✅ Question 1: Data Collection and Aggregation
Prompt:
You are given access to the data containing information about taxi drivers and their rides, created by April 15th, 2023. When calculating any time features, consider April 15th, 2023 as today. The data is distributed across 6 different files:
drivers.csv
:
driver_id
(type:int
) – Unique identifier of the drivercar_id
(type:int
)age
(type:int
)started_driving_year
(type:int
)second_language
(type:str
) – If a driver doesn't have a second language, the value is"no"
rating
(type:float
)net_worth_of_tips
(type:float
)driver_class
(type:str
) – One of the following:["A class", "B class"]

rides_{i}.csv
(split into 4 files):
ride_id
(type:int
)driver_id
(type:int
)passenger_id
(type:int
)date
(type:str
)status
(type:str
) – One of the following:["Rejected by the driver", "Cancelled by the passenger", "Success"]

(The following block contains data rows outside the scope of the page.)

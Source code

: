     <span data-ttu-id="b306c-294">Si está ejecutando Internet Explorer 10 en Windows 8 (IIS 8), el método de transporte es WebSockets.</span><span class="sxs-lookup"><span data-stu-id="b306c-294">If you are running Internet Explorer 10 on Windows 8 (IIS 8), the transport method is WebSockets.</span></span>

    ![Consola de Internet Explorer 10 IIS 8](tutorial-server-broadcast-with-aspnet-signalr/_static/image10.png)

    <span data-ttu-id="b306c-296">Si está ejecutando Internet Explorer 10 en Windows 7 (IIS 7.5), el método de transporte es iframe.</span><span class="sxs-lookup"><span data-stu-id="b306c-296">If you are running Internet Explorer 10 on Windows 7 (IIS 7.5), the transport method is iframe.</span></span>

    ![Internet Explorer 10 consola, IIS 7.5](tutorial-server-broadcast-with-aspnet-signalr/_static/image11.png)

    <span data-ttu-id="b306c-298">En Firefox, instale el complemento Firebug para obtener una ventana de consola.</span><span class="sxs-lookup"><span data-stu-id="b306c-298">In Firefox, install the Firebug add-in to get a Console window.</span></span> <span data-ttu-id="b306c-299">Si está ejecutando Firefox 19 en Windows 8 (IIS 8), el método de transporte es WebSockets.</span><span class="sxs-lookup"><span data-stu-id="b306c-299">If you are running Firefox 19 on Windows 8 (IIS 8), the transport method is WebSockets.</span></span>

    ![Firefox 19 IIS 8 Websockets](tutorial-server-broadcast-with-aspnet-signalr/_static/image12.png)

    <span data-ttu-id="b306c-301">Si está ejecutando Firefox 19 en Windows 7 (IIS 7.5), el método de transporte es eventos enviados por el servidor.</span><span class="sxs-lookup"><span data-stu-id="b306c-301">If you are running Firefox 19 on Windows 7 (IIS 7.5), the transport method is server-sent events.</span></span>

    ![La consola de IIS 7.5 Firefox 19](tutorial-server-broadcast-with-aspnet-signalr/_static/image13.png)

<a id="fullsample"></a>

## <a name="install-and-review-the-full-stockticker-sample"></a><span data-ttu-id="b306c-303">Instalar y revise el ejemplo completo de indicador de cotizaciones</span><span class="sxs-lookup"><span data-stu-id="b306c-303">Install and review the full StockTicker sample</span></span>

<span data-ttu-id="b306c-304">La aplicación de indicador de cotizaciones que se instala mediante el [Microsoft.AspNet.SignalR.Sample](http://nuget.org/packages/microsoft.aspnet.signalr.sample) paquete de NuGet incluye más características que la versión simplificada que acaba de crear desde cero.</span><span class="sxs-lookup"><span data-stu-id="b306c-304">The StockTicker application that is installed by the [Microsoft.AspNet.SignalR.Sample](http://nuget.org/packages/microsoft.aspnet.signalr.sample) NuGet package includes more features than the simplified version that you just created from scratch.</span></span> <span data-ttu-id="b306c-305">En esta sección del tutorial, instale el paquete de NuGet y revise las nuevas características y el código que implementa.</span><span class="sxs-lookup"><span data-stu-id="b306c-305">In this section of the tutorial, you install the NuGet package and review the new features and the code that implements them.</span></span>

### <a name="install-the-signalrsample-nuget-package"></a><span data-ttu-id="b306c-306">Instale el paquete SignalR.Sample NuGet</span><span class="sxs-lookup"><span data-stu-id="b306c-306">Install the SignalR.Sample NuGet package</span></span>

car_clearness_upvote_given
(type:bool
)politeness_upvote_given
(type:bool
)communication_upvote_given
(type:bool
)punctuality_upvote_given
(type:bool
)complaint_given
(type:bool
)
cars.csv
:
car_id
(type:int
)model
(type:str
)manufacture_year
(type:int
)last_inspection_date
(type:str
)
Your task:
Retrieve the needed information from the data about each driver and store it in the collected.csv
file.
Your goal is to obtain a table with the following columns. You may order rows and columns in any way you find comfortable to work with, tests are designed to be order-agnostic:
driver_id
(int
)car_model
(str
)car_manufacture_year
(int
)days_since_inspection
(int
)age
(int
)experience
(int
)second_language
(str
)rating
(float
)net_worth_of_tips
(float
)number_of_upvotes
(int
)driver_class
(str
)

✅ Question 2: Basic Analysis and CSV Output
Prompt:
Your tasks are as follows:
Calculate the average driver rating.
- Compute the average of the
rating
column fromdrivers.csv
- Store the result as:
insight_type
:"average_driver_rating"
value
: The calculated average (float)
Calculate the percentage of drivers with a second language.
- Determine the percentage of drivers who have a second language (i.e., where
second_language
is not"no"
) - Store the result as:
insight_type
:"percentage_drivers_with_second_language"
value
: The calculated percentage
Calculate the ride success rate.
- Combine the ride data from all
rides_{i}.csv
files into a single dataset - Calculate the percentage of rides that were successful (i.e., where
status
is"Success"
) - Store the result as:
insight_type
:"ride_success_rate"
value
: The calculated percentage
Output Requirements:
- Save the results in a CSV file named
analysis_results.csv
- The CSV file should have two columns:
insight_type
value
✅ Question 3: Preprocessing for Classification
Prompt:
The dataset includes various attributes for each driver.
Your tasks:
a. Encode the car_model
column using numerical encoding.
Encoding should start from 0
and encode values with consecutive integers.
Example of correct mapping:
"Nissan Altima" -> 3
"Ford Fusion" -> 1
"Honda Accord" -> 0
"Hyundai Sonata"-> 2
The set of codes is (0, 1, 2, 3)
; it is a consecutive sequence from zero.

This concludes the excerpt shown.